◆ **REQUIRED WORK**
Repeat the lines of the listing below exactly, starting at the line that contains "If you run into" and running through the last line, both included, and only those.

◆ **STUDY MATERIAL**
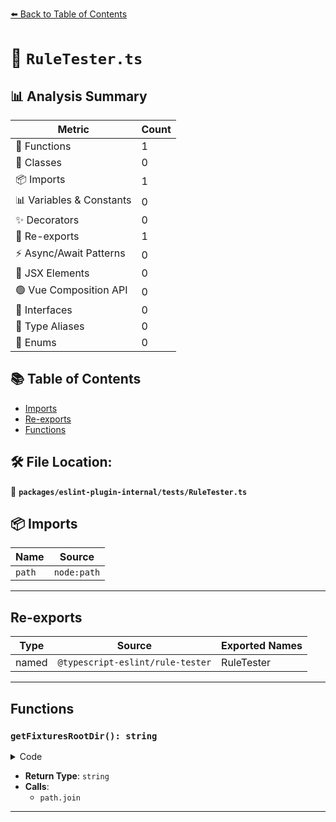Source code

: [⬅️ Back to Table of Contents](../../../index.md)

# 📄 `RuleTester.ts`

## 📊 Analysis Summary

| Metric | Count |
|--------|-------|
| 🔧 Functions | 1 |
| 🧱 Classes | 0 |
| 📦 Imports | 1 |
| 📊 Variables & Constants | 0 |
| ✨ Decorators | 0 |
| 🔄 Re-exports | 1 |
| ⚡ Async/Await Patterns | 0 |
| 💠 JSX Elements | 0 |
| 🟢 Vue Composition API | 0 |
| 📐 Interfaces | 0 |
| 📑 Type Aliases | 0 |
| 🎯 Enums | 0 |

## 📚 Table of Contents

- [Imports](#imports)
- [Re-exports](#re-exports)
- [Functions](#functions)

## 🛠️ File Location:
📂 **`packages/eslint-plugin-internal/tests/RuleTester.ts`**

## 📦 Imports

| Name | Source |
|------|--------|
| `path` | `node:path` |


---

## Re-exports

| Type | Source | Exported Names |
|------|--------|----------------|
| named | `@typescript-eslint/rule-tester` | RuleTester |


---

## Functions

### `getFixturesRootDir(): string`

<details><summary>Code</summary>

```ts
export function getFixturesRootDir(): string {
  return path.join(__dirname, 'fixtures');
}
```
</details>

- **Return Type**: `string`
- **Calls**:
  - `path.join`

---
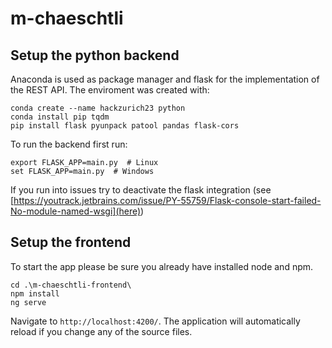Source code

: # m-chaeschtli

## Setup the python backend
Anaconda is used as package manager and flask for the implementation of the REST API. The enviroment was created with:

```
conda create --name hackzurich23 python
conda install pip tqdm
pip install flask pyunpack patool pandas flask-cors
```

To run the backend first run:
```
export FLASK_APP=main.py  # Linux
set FLASK_APP=main.py  # Windows
```
If you run into issues try to deactivate the flask integration (see [https://youtrack.jetbrains.com/issue/PY-55759/Flask-console-start-failed-No-module-named-wsgi](here))

## Setup the frontend
To start the app please be sure you already have installed node and npm.

```
cd .\m-chaeschtli-frontend\
npm install
ng serve
```
Navigate to `http://localhost:4200/`. The application will automatically reload if you change any of the source files.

◆ **REPLY**
If you run into issues try to deactivate the flask integration (see [https://youtrack.jetbrains.com/issue/PY-55759/Flask-console-start-failed-No-module-named-wsgi](here))

## Setup the frontend
To start the app please be sure you already have installed node and npm.

```
cd .\m-chaeschtli-frontend\
npm install
ng serve
```
Navigate to `http://localhost:4200/`. The application will automatically reload if you change any of the source files.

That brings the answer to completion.